Older patients with asthma are at increased risk for treatment failure, particularly those patients being treated with inhaled steroids, suggests a new study.
Asthma morbidity and mortality are known to be increased in middle-aged and older patients, and gender may also affect the incidence and course of the disease, but the impact of age and gender on asthma treatment response is not well understood.
"In our study of 1,200 patients with mild-to-moderate asthma, the risk of treatment failure was increased in patients aged 30 and above, and these failure rates increased proportionally with increasing age above age 30 across our study cohort," said study author Michael Wechsler, professor of medicine at the National Jewish Health in Denver, US.
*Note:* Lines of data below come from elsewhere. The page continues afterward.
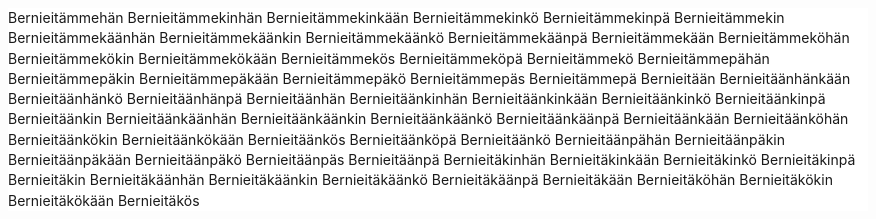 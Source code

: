Bernieitämmehän
Bernieitämmekinhän
Bernieitämmekinkään
Bernieitämmekinkö
Bernieitämmekinpä
Bernieitämmekin
Bernieitämmekäänhän
Bernieitämmekäänkin
Bernieitämmekäänkö
Bernieitämmekäänpä
Bernieitämmekään
Bernieitämmeköhän
Bernieitämmekökin
Bernieitämmekökään
Bernieitämmekös
Bernieitämmeköpä
Bernieitämmekö
Bernieitämmepähän
Bernieitämmepäkin
Bernieitämmepäkään
Bernieitämmepäkö
Bernieitämmepäs
Bernieitämmepä
Bernieitään
Bernieitäänhänkään
Bernieitäänhänkö
Bernieitäänhänpä
Bernieitäänhän
Bernieitäänkinhän
Bernieitäänkinkään
Bernieitäänkinkö
Bernieitäänkinpä
Bernieitäänkin
Bernieitäänkäänhän
Bernieitäänkäänkin
Bernieitäänkäänkö
Bernieitäänkäänpä
Bernieitäänkään
Bernieitäänköhän
Bernieitäänkökin
Bernieitäänkökään
Bernieitäänkös
Bernieitäänköpä
Bernieitäänkö
Bernieitäänpähän
Bernieitäänpäkin
Bernieitäänpäkään
Bernieitäänpäkö
Bernieitäänpäs
Bernieitäänpä
Bernieitäkinhän
Bernieitäkinkään
Bernieitäkinkö
Bernieitäkinpä
Bernieitäkin
Bernieitäkäänhän
Bernieitäkäänkin
Bernieitäkäänkö
Bernieitäkäänpä
Bernieitäkään
Bernieitäköhän
Bernieitäkökin
Bernieitäkökään
Bernieitäkös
"We also found that the rate of treatment failure did not significantly differ between males and females," Wechsler said.
The findings were published online in the American Journal of Respiratory and Critical Care Medicine
The researchers used Asthma Clinical Research Network data on patients participating in 10 trials from 1993 to 2003.
Treatment failures were observed in 17.3% of patients 30 years old and above, compared with 10.3% of those under age 30.
Lower lung function measurements and longer duration of asthma were associated with a higher risk of treatment failure.
When stratified by specific treatment, failures increased consistently for every year above age 30 among those patients using inhaled corticosteroids.
Patients aged 30 and older who were treated with inhaled corticosteroids, either alone or in combination, had more than twice the risk of experiencing a treatment failure compared with patients younger than 30.
Males and females had similar asthma control measures and treatment failure rates.